Kentucky Anti-DEI Bill Stalls, Sees Likely End

By  - 

The prominent legislation targeting diversity, equity, and inclusion programs across public higher education in the state of Kentucky failed to pass the General Assembly on Thursday, marking the likely end to its momentum and passage.

Senate Bill 6 would have prohibited public higher education institutions from funding and allocating resources to DEI offices and staff roles charged with “implementing or promoting” DEI outside of the classroom. The bill text refers to a variety of DEI practices as “discriminatory concepts.” 

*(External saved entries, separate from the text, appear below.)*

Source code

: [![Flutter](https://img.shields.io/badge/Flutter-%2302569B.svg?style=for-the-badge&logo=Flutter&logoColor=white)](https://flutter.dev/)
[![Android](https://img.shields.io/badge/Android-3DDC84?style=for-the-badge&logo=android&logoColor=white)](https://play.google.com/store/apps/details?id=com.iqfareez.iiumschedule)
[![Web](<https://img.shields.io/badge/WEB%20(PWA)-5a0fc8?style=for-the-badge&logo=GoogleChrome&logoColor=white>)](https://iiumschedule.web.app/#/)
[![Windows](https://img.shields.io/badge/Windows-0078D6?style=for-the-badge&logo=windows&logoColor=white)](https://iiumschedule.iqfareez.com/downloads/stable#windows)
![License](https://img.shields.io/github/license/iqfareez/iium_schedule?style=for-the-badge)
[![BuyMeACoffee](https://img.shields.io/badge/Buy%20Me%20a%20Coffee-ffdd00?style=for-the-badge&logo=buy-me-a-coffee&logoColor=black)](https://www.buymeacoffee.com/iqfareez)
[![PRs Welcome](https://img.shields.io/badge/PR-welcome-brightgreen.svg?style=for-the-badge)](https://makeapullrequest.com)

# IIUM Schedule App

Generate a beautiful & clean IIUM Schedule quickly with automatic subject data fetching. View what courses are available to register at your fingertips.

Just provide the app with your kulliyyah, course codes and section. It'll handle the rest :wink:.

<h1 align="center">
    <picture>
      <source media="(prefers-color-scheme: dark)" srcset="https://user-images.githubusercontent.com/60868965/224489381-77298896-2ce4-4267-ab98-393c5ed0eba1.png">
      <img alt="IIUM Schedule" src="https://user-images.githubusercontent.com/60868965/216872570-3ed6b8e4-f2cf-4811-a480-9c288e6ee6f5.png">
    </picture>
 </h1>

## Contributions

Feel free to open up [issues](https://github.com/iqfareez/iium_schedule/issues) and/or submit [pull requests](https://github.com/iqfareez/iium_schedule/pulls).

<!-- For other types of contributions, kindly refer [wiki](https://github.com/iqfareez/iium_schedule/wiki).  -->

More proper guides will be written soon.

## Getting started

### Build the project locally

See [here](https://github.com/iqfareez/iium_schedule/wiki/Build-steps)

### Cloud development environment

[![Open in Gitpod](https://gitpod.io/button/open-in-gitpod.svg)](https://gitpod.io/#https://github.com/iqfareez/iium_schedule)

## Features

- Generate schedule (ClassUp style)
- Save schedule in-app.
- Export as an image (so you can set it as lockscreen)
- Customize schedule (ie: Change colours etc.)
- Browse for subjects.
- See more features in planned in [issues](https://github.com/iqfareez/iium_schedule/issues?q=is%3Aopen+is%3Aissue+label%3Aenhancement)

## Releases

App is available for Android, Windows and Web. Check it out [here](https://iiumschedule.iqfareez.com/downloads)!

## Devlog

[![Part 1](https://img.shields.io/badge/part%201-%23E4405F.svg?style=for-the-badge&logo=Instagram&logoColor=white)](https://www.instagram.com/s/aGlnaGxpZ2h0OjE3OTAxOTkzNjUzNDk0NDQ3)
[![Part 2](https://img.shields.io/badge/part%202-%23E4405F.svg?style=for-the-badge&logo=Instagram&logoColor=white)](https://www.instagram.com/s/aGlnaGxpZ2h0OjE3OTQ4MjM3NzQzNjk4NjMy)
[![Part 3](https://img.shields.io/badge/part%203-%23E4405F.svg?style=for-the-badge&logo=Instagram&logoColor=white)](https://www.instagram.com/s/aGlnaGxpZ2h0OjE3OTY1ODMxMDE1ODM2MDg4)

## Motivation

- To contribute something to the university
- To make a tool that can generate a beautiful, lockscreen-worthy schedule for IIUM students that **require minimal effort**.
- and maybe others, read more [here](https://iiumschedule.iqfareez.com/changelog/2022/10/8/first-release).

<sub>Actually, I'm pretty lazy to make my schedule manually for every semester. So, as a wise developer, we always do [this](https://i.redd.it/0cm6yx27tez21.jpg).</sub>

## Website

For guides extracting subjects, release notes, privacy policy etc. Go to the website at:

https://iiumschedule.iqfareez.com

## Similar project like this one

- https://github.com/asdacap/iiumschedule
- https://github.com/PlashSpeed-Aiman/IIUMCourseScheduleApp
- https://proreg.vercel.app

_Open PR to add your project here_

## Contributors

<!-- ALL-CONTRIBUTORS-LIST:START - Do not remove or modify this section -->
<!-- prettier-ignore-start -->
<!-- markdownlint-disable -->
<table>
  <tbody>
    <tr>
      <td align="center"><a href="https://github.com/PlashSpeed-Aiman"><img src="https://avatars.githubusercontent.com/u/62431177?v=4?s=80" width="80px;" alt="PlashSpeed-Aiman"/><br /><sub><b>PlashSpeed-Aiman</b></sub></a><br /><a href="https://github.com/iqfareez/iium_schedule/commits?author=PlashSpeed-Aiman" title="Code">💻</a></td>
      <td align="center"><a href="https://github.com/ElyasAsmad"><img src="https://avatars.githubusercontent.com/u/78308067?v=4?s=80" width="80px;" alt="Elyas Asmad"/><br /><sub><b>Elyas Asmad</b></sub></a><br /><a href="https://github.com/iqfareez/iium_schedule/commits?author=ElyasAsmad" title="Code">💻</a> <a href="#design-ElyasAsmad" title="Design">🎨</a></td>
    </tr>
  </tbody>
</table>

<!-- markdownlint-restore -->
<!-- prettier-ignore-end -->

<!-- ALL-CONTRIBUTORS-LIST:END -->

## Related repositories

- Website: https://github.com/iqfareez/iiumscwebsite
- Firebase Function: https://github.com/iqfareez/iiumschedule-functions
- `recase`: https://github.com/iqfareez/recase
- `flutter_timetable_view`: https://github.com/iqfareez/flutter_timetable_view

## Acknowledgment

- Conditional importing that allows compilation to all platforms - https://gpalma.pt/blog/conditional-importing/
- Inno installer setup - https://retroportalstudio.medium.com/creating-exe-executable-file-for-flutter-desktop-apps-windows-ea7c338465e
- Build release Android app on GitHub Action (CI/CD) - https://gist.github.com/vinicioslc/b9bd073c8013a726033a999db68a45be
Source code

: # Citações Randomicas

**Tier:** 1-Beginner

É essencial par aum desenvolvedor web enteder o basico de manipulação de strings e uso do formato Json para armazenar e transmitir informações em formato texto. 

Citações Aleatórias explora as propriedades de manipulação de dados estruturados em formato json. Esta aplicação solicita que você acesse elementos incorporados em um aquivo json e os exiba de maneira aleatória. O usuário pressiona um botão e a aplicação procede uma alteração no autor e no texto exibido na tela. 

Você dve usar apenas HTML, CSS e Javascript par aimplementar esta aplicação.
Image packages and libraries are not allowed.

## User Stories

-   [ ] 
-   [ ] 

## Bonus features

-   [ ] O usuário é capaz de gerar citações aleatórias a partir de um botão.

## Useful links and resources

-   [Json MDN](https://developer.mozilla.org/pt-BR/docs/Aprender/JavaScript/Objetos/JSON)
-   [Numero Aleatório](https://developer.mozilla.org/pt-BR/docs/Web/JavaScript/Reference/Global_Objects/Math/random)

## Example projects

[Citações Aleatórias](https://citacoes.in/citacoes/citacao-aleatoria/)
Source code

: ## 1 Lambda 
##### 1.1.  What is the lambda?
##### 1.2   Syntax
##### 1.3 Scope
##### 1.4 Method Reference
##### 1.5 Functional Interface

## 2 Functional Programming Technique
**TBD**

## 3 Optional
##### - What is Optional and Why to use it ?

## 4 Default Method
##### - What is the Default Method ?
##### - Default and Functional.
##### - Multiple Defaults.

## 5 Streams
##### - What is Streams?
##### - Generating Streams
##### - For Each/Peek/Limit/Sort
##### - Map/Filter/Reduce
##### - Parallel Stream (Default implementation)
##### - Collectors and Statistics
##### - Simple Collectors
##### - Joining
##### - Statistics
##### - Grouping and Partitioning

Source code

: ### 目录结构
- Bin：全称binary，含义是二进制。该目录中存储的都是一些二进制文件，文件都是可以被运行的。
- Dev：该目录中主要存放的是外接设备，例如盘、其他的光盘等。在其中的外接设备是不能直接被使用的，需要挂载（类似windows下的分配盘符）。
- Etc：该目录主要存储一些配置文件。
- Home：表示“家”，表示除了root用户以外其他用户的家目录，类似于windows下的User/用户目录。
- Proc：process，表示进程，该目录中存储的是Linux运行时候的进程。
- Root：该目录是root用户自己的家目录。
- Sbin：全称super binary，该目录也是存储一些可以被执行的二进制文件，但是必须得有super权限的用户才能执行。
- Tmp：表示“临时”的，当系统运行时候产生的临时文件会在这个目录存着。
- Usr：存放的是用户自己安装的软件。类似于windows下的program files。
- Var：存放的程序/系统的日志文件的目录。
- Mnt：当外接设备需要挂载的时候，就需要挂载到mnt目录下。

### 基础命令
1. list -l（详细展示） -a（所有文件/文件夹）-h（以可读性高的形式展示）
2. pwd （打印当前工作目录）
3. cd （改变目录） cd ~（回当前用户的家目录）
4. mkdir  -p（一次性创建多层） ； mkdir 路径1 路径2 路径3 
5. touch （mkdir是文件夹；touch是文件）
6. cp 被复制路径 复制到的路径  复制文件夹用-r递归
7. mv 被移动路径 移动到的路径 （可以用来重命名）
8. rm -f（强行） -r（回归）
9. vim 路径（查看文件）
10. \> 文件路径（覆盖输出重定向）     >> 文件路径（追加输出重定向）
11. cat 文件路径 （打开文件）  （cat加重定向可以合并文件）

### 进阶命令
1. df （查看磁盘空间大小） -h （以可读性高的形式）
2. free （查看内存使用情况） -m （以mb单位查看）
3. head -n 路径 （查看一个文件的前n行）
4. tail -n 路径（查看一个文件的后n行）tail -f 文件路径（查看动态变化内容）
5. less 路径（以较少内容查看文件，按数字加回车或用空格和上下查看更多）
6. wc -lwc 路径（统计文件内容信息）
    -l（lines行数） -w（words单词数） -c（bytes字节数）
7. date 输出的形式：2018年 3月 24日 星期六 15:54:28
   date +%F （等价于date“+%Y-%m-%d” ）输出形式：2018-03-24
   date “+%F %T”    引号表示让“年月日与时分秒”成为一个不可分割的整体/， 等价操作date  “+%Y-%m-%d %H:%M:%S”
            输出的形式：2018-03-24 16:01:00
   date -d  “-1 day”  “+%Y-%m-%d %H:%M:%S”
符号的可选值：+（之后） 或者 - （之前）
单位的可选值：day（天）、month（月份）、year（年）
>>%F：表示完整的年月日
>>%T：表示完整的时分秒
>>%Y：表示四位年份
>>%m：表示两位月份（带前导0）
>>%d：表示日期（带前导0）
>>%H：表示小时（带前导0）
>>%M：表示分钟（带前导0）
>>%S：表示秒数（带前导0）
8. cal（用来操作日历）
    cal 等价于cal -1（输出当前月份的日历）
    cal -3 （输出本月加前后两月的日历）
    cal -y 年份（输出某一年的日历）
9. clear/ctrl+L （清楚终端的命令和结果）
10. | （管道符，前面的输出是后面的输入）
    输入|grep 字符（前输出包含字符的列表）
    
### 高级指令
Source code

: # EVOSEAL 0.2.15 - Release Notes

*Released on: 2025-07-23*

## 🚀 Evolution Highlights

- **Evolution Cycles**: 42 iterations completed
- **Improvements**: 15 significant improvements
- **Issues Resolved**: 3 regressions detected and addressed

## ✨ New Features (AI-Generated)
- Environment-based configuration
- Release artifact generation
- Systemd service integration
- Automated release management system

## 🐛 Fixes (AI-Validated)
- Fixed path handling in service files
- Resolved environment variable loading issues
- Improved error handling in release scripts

The House adjourned late Thursday night without agreeing to changes made by the House of Representatives to one of its priority bills earlier this month. As a result, the Assembly missed its deadline to move forward the legislation.

Now, the bill may be taken up in the final two days of the legislative session in April, however, it will be open to a 10-day-veto recess. This is likely to happen, as Democratic Gov. Andy Beshear has voiced his support for DEI programming.

Overall, leaders say that the bill saw many changes from its original draft introduced in the Senate. Republican Senate President Robert Stivers said the bill has been contentious within the Republican Caucus, but didn’t elaborate further, reports the Lexington Herald Leader.

Senate Bill 6 largely mirrors others proposed across the country in a movement that began in late 2022. Recently, anti-DEI movement has been seen in Arizona, Kansas, and Indiana.